▶ _Data section_:
──────────
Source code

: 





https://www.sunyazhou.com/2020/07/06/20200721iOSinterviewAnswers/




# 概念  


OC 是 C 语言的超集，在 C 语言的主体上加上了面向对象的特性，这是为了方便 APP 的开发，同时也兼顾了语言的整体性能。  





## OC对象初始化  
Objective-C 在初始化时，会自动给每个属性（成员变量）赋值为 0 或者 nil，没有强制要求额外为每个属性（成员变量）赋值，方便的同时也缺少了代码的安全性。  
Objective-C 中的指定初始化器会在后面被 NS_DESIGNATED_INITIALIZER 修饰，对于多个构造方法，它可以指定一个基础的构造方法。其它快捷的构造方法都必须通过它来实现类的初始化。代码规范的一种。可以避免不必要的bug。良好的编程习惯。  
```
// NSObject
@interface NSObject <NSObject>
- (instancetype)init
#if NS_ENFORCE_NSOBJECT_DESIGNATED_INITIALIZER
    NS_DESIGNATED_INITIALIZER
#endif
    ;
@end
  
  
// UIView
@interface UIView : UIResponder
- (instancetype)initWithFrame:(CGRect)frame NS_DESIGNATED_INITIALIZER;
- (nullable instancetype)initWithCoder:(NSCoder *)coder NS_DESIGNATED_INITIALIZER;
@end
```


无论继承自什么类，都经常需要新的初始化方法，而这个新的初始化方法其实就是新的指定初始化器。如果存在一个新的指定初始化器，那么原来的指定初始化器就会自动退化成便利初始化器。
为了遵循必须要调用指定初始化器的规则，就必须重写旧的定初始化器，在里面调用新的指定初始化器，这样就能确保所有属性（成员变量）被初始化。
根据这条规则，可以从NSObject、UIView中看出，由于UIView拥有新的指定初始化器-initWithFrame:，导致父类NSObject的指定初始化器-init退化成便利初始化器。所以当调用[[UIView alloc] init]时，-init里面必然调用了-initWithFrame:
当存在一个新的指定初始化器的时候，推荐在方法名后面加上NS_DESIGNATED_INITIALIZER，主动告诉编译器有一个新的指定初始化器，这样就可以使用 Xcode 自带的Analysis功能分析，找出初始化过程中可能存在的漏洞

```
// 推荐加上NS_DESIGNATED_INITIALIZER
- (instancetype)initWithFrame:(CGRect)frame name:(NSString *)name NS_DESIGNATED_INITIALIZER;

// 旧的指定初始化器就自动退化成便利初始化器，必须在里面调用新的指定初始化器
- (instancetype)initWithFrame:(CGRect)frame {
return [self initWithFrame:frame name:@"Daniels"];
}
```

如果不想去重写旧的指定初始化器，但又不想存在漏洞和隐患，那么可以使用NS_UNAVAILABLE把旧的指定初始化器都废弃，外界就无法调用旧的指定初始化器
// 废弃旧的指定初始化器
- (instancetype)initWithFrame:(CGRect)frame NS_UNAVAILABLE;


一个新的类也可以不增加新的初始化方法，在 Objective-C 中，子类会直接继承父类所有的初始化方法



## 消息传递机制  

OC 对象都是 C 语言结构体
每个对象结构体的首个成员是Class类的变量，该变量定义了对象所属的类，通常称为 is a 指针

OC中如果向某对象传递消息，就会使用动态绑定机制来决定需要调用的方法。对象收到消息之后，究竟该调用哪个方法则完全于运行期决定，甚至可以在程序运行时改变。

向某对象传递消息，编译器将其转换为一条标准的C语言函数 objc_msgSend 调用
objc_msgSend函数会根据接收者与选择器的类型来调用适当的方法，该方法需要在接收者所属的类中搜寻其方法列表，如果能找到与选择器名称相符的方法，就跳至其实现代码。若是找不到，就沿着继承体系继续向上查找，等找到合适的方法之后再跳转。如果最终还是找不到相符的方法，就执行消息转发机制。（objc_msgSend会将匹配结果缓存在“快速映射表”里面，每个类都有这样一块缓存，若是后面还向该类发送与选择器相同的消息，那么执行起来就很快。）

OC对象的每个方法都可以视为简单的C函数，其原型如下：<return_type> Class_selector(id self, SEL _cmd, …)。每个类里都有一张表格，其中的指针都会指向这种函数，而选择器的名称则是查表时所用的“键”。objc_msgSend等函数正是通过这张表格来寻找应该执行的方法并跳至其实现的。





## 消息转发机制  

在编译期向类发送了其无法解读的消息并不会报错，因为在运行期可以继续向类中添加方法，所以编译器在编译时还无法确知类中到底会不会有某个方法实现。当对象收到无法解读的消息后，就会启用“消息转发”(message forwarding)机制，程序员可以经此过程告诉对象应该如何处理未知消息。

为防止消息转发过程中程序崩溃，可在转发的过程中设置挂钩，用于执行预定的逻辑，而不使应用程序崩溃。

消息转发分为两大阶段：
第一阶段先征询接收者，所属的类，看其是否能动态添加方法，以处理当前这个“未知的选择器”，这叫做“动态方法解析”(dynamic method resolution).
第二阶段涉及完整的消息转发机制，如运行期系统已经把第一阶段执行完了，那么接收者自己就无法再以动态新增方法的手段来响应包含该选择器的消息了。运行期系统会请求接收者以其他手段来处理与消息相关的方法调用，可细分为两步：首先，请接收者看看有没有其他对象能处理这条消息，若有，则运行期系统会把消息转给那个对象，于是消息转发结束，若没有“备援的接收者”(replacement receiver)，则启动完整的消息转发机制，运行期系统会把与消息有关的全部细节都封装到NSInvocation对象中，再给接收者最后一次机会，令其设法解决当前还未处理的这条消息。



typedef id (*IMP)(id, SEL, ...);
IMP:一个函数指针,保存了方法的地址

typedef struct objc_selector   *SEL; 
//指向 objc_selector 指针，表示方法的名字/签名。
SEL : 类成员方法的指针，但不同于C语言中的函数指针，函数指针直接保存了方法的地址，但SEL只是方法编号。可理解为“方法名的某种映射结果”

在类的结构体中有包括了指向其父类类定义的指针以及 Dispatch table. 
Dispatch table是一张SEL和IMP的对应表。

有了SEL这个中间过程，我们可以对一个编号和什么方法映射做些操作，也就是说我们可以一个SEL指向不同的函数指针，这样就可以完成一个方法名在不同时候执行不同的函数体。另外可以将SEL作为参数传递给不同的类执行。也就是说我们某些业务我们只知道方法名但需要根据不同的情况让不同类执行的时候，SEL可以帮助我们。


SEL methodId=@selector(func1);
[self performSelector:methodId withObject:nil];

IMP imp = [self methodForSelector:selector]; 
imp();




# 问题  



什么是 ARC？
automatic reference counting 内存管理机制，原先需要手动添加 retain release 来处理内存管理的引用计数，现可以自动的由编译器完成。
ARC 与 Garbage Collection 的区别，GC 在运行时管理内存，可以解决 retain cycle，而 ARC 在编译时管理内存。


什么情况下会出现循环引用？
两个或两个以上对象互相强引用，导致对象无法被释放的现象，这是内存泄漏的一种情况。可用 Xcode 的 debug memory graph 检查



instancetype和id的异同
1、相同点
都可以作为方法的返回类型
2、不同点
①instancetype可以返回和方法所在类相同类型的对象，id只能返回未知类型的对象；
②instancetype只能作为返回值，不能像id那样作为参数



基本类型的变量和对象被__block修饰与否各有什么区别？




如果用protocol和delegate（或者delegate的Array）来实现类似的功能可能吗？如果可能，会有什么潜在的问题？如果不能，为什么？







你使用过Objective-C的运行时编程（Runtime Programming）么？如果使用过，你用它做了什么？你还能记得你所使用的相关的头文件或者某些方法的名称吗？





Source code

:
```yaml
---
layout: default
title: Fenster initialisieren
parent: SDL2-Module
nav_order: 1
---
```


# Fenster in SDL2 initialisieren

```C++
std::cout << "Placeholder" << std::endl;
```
──────────
How many of the lines above hold "Fenster"? Answer with only the number.

2